Peris e o meio-campista Lasse Schone foram os primeiros a dar positivo para COVID-19 no Genoa, foram isolados e não viajaram para a partida contra o Napoli. O Grifone perdeu por 6 a 0 no Estádio San Paolo. “Nós não tínhamos escolha, tínhamos que ir para Nápoles porque o jogo tinha sido confirmado”.

“A preparação para o jogo foi complicada. Nós tivemos [exames] swabs à 1h da manhã na noite anterior ao jogo e nós pegamos o avião pela manhã. Eu não dormi bem e eu não me senti bem, embora eu não tivesse febre. O jogo foi duro, também porque o Napoli é um time mais forte”.

Na semana seguinte, foi o Napoli que passou a ter dois infectados. Isso levou a uma confusão enorme no último fim de semana, com o Napoli proibido de viajar para o jogo contra a Juventus em Turim, que seria no dia 4 à noite no horário local.
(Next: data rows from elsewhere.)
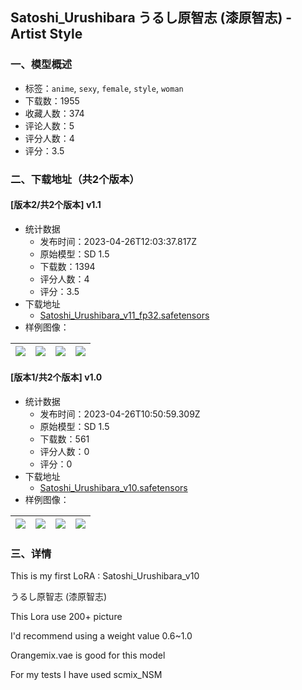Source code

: ## Satoshi_Urushibara うるし原智志 (漆原智志) - Artist Style
### 一、模型概述

- 标签：`anime`, `sexy`, `female`, `style`, `woman`
- 下载数：1955
- 收藏人数：374
- 评论人数：5
- 评分人数：4
- 评分：3.5

### 二、下载地址（共2个版本）

#### [版本2/共2个版本] v1.1

- 统计数据
  - 发布时间：2023-04-26T12:03:37.817Z
  - 原始模型：SD 1.5
  - 下载数：1394
  - 评分人数：4
  - 评分：3.5
- 下载地址
  - [Satoshi_Urushibara_v11_fp32.safetensors](https://civitai.com/api/download/models/55817)
- 样例图像：

| <img src="https://image.civitai.com/xG1nkqKTMzGDvpLrqFT7WA/01503b7a-8e0d-4988-2872-699cedaf9600/width=450/604719.jpeg" /> | <img src="https://image.civitai.com/xG1nkqKTMzGDvpLrqFT7WA/7f1c933a-cf9f-4094-49f1-3d87d23d5500/width=450/604720.jpeg" /> | <img src="https://image.civitai.com/xG1nkqKTMzGDvpLrqFT7WA/3ecd5f55-4118-4518-c872-45e424c27200/width=450/604722.jpeg" /> | <img src="https://image.civitai.com/xG1nkqKTMzGDvpLrqFT7WA/96660794-c03a-4a8a-97b5-1ed05419fd00/width=450/604771.jpeg" /> |
| ---- | ---- | ---- | ---- |

#### [版本1/共2个版本] v1.0

- 统计数据
  - 发布时间：2023-04-26T10:50:59.309Z
  - 原始模型：SD 1.5
  - 下载数：561
  - 评分人数：0
  - 评分：0
- 下载地址
  - [Satoshi_Urushibara_v10.safetensors](https://civitai.com/api/download/models/54164)
- 样例图像：

| <img src="https://image.civitai.com/xG1nkqKTMzGDvpLrqFT7WA/00be6a47-1a7b-4845-ca9f-9ffb9fd8ad00/width=450/586004.jpeg" /> | <img src="https://image.civitai.com/xG1nkqKTMzGDvpLrqFT7WA/f418b6a7-c15a-45d1-2207-cffb8f51ce00/width=450/586143.jpeg" /> | <img src="https://image.civitai.com/xG1nkqKTMzGDvpLrqFT7WA/2e603336-ede9-4fd6-323b-6c92b27f2500/width=450/586070.jpeg" /> | <img src="https://image.civitai.com/xG1nkqKTMzGDvpLrqFT7WA/1d380be1-394e-46c7-6e0c-ab1fb4937700/width=450/586246.jpeg" /> |
| ---- | ---- | ---- | ---- |


### 三、详情
<p>This is my first LoRA : Satoshi_Urushibara_v10</p><p>うるし原智志 (漆原智志)</p><p>This Lora use 200+ picture </p><p>I'd recommend using a weight value  0.6~1.0</p><p>Orangemix.vae is good for this model</p><p>For my tests I have used scmix_NSM</p>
Ainda não se sabe o que será feito, mas se cogita a perda de um ponto ao Napoli, mas com o jogo sendo remarcado. Ainda há a possibilidade de uma punição por WO, o que levaria a um 3 a 0 para a Juventus, mas é algo pouco cogitado no momento.

“Nós costumávamos ter swabs a cada três dias e um exame de sangue de anticorpos uma vez por semana. O problema é que você pode testar negativo na segunda, fazer o teste na terça, e descobrir que está positivo na quinta. Durante esse tempo, você gastou três dias com o resto do time”, contou Zappacosta.

“Swabs não são tão precisos. Isso poderia ter acontecido a qualquer outro time. Aconteceu com Zlatan Ibrahimovic no Milan, mas ele não contaminou mais ninguém. Talvez a carga viral de Perin fosse mais alta”, continuou o lateral.

Para ele, é preciso fazer mudanças na forma como o protocolo é aplicado. “O risco é alto, as pessoas pensam que nós deveríamos viver dentro de barricadas, mas nós também temos família e filhos pequenos. Se o risco é alto, novas soluções precisam ser encontradas. Você pode pegar o vírus em qualquer lugar, até no posto de gasolina”, disse o jogador.

Segundo informado pelo próprio Genoa, os 17 jogadores infectados testaram positivo novamente. Os jogadores infectados são Valon Behrami, Davide Biraschi, Petar Brlek, Francesco Cassata, Domenico Criscito, Mattia Destro, Lukas Lerager, Darian Males, Federico Marchetti, Filippo Melegoni, Luca Pellegrini, Mattia Perin, Marko Pjaca, Ivan Radovanovic, Lasse Schone, Miha Zajc e Davide Zappacosta.

Como estamos em data Fifa, o próximo jogo do Genoa está marcado apenas para o dia 18 de outubro, contra o Verona, fora de casa.